**Directions for this task**
At the line that includes "for Dummies, 2nd", begin writing out the entries below exactly, and continue through the last line without adding anything.

**Provided records**
--

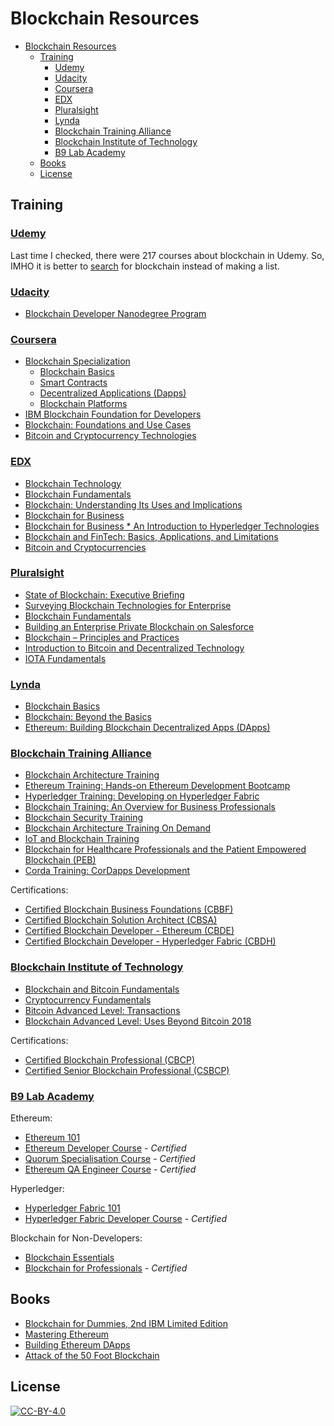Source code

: # Blockchain Resources

<!-- @import "[TOC]" {cmd="toc" depthFrom=1 depthTo=6 orderedList=false} -->

<!-- code_chunk_output -->

* [Blockchain Resources](#blockchain-resources)
	* [Training](#training)
		* [Udemy](#udemyhttpswwwudemycom)
		* [Udacity](#udacityhttpswwwudacitycom)
		* [Coursera](#courserahttpswwwcourseraorg)
		* [EDX](#edxhttpswwwedxorg)
		* [Pluralsight](#pluralsighthttpswwwpluralsightcom)
		* [Lynda](#lyndahttpswwwlyndacom)
		* [Blockchain Training Alliance](#blockchain-training-alliancehttpsblockchaintrainingalliancecom)
		* [Blockchain Institute of Technology](#blockchain-institute-of-technologyhttpsblockchaininstituteoftechnologycom)
		* [B9 Lab Academy](#b9-lab-academyhttpsacademyb9labcom)
	* [Books](#books)
	* [License](#license)

<!-- /code_chunk_output -->

## Training

### [Udemy](https://www.udemy.com)

Last time I checked, there were 217 courses about blockchain in Udemy. So, IMHO it is better to [search](https://www.udemy.com/courses/search/?q=blockchain&src=sac&kw=blockchain) for blockchain instead of making a list.

### [Udacity](https://www.udacity.com)

* [Blockchain Developer Nanodegree Program](https://eu.udacity.com/course/blockchain-developer-nanodegree--nd1309)

### [Coursera](https://www.coursera.org)

* [Blockchain Specialization](https://www.coursera.org/specializations/blockchain)
  * [Blockchain Basics](https://www.coursera.org/learn/blockchain-basics)
  * [Smart Contracts](https://www.coursera.org/learn/smarter-contracts)
  * [Decentralized Applications (Dapps)](https://www.coursera.org/learn/decentralized-apps-on-blockchain)
  * [Blockchain Platforms](https://www.coursera.org/learn/blockchain-platforms)
* [IBM Blockchain Foundation for Developers](https://www.coursera.org/learn/ibm-blockchain-essentials-for-developers)
* [Blockchain: Foundations and Use Cases](https://www.coursera.org/learn/blockchain-foundations-and-use-cases)
* [Bitcoin and Cryptocurrency Technologies](https://www.coursera.org/learn/cryptocurrency)

### [EDX](https://www.edx.org)

* [Blockchain Technology](https://www.edx.org/course/blockchain-advancing-decentralized-technology)
* [Blockchain Fundamentals](https://www.edx.org/professional-certificate/uc-berkeleyx-blockchain-fundamentals)
* [Blockchain: Understanding Its Uses and Implications](https://www.edx.org/course/understanding-blockchain-and-its-implications)
* [Blockchain for Business](https://www.edx.org/professional-certificate/linuxfoundationx-blockchain-for-business)
* [Blockchain for Business \* An Introduction to Hyperledger Technologies](https://www.edx.org/course/blockchain-business-introduction-linuxfoundationx-lfs171x-0)
* [Blockchain and FinTech: Basics, Applications, and Limitations](https://www.edx.org/course/blockchain-and-fintech-basics-applications-and-limitations)
* [Bitcoin and Cryptocurrencies](https://www.edx.org/course/cryptocurrencies-bitcoin-and-the-crypto-space)

### [Pluralsight](https://www.pluralsight.com)

* [State of Blockchain: Executive Briefing](https://www.pluralsight.com/courses/state-of-blockchain-executive-briefing)
* [Surveying Blockchain Technologies for Enterprise](https://www.pluralsight.com/courses/surveying-blockchain-technologies-enterprise)
* [Blockchain Fundamentals](https://www.pluralsight.com/courses/blockchain-fundamentals)
* [Building an Enterprise Private Blockchain on Salesforce](https://www.pluralsight.com/courses/salesforce-enterprise-building-private-blockchain)
* [Blockchain – Principles and Practices](https://www.pluralsight.com/courses/blockchain-principles-practices)
* [Introduction to Bitcoin and Decentralized Technology](https://www.pluralsight.com/courses/bitcoin-decentralized-technology)
* [IOTA Fundamentals](https://www.pluralsight.com/courses/iota-fundamentals)

### [Lynda](https://www.lynda.com)

* [Blockchain Basics](https://www.lynda.com/Data-Science-tutorials/Blockchain-Basics/574704-2.html?srchtrk=index%3a1%0alinktypeid%3a2%0aq%3ablockchain%0apage%3a1%0as%3arelevance%0asa%3atrue%0aproducttypeid%3a2)
* [Blockchain: Beyond the Basics](https://www.lynda.com/Blockchain-tutorials/Blockchain-Beyond-Basics/636127-2.html?srchtrk=index%3a2%0alinktypeid%3a2%0aq%3ablockchain%0apage%3a1%0as%3arelevance%0asa%3atrue%0aproducttypeid%3a2)
* [Ethereum: Building Blockchain Decentralized Apps (DApps)](https://www.lynda.com/JavaScript-tutorials/Ethereum-Building-Blockchain-Decentralized-Apps-DApps/706935-2.html?srchtrk=index%3a5%0alinktypeid%3a2%0aq%3ablockchain%0apage%3a1%0as%3arelevance%0asa%3atrue%0aproducttypeid%3a2)

### [Blockchain Training Alliance](https://blockchaintrainingalliance.com)

* [Blockchain Architecture Training](https://blockchaintrainingalliance.com/collections/all-courses/products/blockchain-architecture)
* [Ethereum Training: Hands-on Ethereum Development Bootcamp](https://blockchaintrainingalliance.com/collections/all-courses/products/ethereum_training)
* [Hyperledger Training: Developing on Hyperledger Fabric](https://blockchaintrainingalliance.com/collections/all-courses/products/hyperledger_training)
* [Blockchain Training: An Overview for Business Professionals](https://blockchaintrainingalliance.com/collections/all-courses/products/blockchain-overview)
* [Blockchain Security Training](https://blockchaintrainingalliance.com/collections/all-courses/products/blockchain_security)
* [Blockchain Architecture Training On Demand](https://blockchaintrainingalliance.com/collections/all-courses/products/blockchain-architecture-training-online)
* [IoT and Blockchain Training](https://blockchaintrainingalliance.com/collections/all-courses/products/iot-and-blockchain-training)
* [Blockchain for Healthcare Professionals and the Patient Empowered Blockchain (PEB)](https://blockchaintrainingalliance.com/collections/all-courses/products/blockchain-for-healthcare-professionals-and-the-patient-empowered-blockchain-peb)
* [Corda Training: CorDapps Development](https://blockchaintrainingalliance.com/collections/all-courses/products/cordapps)

Certifications:

* [Certified Blockchain Business Foundations (CBBF)](https://blockchaintrainingalliance.com/collections/certifications/products/cbbf)
* [Certified Blockchain Solution Architect (CBSA)](https://blockchaintrainingalliance.com/collections/certifications/products/cbsa)
* [Certified Blockchain Developer - Ethereum (CBDE)](https://blockchaintrainingalliance.com/collections/certifications/products/cbde)
* [Certified Blockchain Developer - Hyperledger Fabric (CBDH)](https://blockchaintrainingalliance.com/collections/certifications/products/cbdh)

### [Blockchain Institute of Technology](https://blockchaininstituteoftechnology.com/)

* [Blockchain and Bitcoin Fundamentals](https://courses.blockchaininstituteoftechnology.com/courses/blockchain-and-bitcoin-fundamentals)
* [Cryptocurrency Fundamentals](https://courses.blockchaininstituteoftechnology.com/courses/cryptocurrency-fundamentals)
* [Bitcoin Advanced Level: Transactions](https://courses.blockchaininstituteoftechnology.com/courses/bitcoin-advanced-transactions)
* [Blockchain Advanced Level: Uses Beyond Bitcoin 2018](https://courses.blockchaininstituteoftechnology.com/courses/blockchain-uses-beyond-bitcoin-2018)

Certifications:

* [Certified Blockchain Professional (CBCP)](https://blockchaininstituteoftechnology.com/certifications/certified-blockchain-professional/)
* [Certified Senior Blockchain Professional (CSBCP)](https://blockchaininstituteoftechnology.com/certifications/certified-senior-blockchain-professional/)

### [B9 Lab Academy](https://academy.b9lab.com/)

Ethereum:

* [Ethereum 101](https://academy.b9lab.com/courses/B9lab/X16-0/2016/about)
* [Ethereum Developer Course](https://academy.b9lab.com/courses/B9lab/current-ethereum-developer-course) - _Certified_
* [Quorum Specialisation Course](https://academy.b9lab.com/courses/B9lab/current-Quorum-course) - _Certified_
* [Ethereum QA Engineer Course](https://academy.b9lab.com/courses/B9lab/current-ethereum-qa-engineer-course) - _Certified_

Hyperledger:

* [Hyperledger Fabric 101](https://academy.b9lab.com/courses/course-v1:B9lab+HLF-101+2017-11/about)
* [Hyperledger Fabric Developer Course](https://academy.b9lab.com/courses/B9lab/current-hyperledger-course) - _Certified_

Blockchain for Non-Developers:

* [Blockchain Essentials](https://academy.b9lab.com/courses/course-v1:Blab+BEC-FREE+2018-08/about)
* [Blockchain for Professionals](https://academy.b9lab.com/courses/B9lab/current-bfp-course) - _Certified_

## Books

* [Blockchain for Dummies, 2nd IBM Limited Edition](https://www.ibm.com/blockchain/what-is-blockchain)
* [Mastering Ethereum](http://shop.oreilly.com/product/0636920056072.do)
* [Building Ethereum DApps](https://www.manning.com/books/building-ethereum-dapps)
* [Attack of the 50 Foot Blockchain](https://davidgerard.co.uk/blockchain/book/)

## License

[![CC-BY-4.0](https://i.creativecommons.org/l/by/4.0/88x31.png)](http://creativecommons.org/licenses/by/4.0/)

--

**Expected answer**
* [Blockchain for Dummies, 2nd IBM Limited Edition](https://www.ibm.com/blockchain/what-is-blockchain)
* [Mastering Ethereum](http://shop.oreilly.com/product/0636920056072.do)
* [Building Ethereum DApps](https://www.manning.com/books/building-ethereum-dapps)
* [Attack of the 50 Foot Blockchain](https://davidgerard.co.uk/blockchain/book/)

## License

[![CC-BY-4.0](https://i.creativecommons.org/l/by/4.0/88x31.png)](http://creativecommons.org/licenses/by/4.0/)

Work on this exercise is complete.